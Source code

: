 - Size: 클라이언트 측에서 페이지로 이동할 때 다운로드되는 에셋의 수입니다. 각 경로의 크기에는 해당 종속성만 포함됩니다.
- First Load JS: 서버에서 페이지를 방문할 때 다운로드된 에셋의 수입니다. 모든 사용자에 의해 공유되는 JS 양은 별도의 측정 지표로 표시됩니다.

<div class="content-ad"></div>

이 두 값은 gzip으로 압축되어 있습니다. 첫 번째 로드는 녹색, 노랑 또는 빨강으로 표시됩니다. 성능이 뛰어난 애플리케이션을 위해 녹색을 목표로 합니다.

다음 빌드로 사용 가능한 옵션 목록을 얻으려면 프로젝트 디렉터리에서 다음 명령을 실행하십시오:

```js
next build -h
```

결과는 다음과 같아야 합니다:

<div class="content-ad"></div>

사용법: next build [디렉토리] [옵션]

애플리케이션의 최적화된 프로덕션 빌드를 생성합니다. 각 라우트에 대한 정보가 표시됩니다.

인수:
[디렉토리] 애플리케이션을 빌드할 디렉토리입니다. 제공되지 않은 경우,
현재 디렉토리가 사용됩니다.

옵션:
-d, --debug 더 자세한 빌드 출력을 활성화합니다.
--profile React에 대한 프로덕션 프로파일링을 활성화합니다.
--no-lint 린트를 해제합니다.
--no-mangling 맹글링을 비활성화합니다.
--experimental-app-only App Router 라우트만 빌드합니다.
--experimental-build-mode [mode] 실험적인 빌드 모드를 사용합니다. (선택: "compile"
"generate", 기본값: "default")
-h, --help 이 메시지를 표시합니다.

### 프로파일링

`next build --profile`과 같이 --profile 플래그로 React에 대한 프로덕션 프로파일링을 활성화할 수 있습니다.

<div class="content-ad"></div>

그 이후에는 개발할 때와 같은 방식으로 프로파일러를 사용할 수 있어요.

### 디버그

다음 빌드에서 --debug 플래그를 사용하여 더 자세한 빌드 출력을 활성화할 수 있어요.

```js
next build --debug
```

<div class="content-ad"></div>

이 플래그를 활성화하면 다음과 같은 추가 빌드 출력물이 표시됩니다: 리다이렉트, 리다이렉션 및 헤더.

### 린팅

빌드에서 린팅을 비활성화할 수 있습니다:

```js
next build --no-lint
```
######
(Aim of the task): A word-for-word copy of the lines above from the one with "결과는 다음과 같아야" through the one with "다음 빌드에서 --debug", inclusive, is the only output wanted.

(Answer to the problem):
결과는 다음과 같아야 합니다:

<div class="content-ad"></div>

사용법: next build [디렉토리] [옵션]

애플리케이션의 최적화된 프로덕션 빌드를 생성합니다. 각 라우트에 대한 정보가 표시됩니다.

인수:
[디렉토리] 애플리케이션을 빌드할 디렉토리입니다. 제공되지 않은 경우,
현재 디렉토리가 사용됩니다.

옵션:
-d, --debug 더 자세한 빌드 출력을 활성화합니다.
--profile React에 대한 프로덕션 프로파일링을 활성화합니다.
--no-lint 린트를 해제합니다.
--no-mangling 맹글링을 비활성화합니다.
--experimental-app-only App Router 라우트만 빌드합니다.
--experimental-build-mode [mode] 실험적인 빌드 모드를 사용합니다. (선택: "compile"
"generate", 기본값: "default")
-h, --help 이 메시지를 표시합니다.

### 프로파일링

`next build --profile`과 같이 --profile 플래그로 React에 대한 프로덕션 프로파일링을 활성화할 수 있습니다.

<div class="content-ad"></div>

그 이후에는 개발할 때와 같은 방식으로 프로파일러를 사용할 수 있어요.

### 디버그

다음 빌드에서 --debug 플래그를 사용하여 더 자세한 빌드 출력을 활성화할 수 있어요.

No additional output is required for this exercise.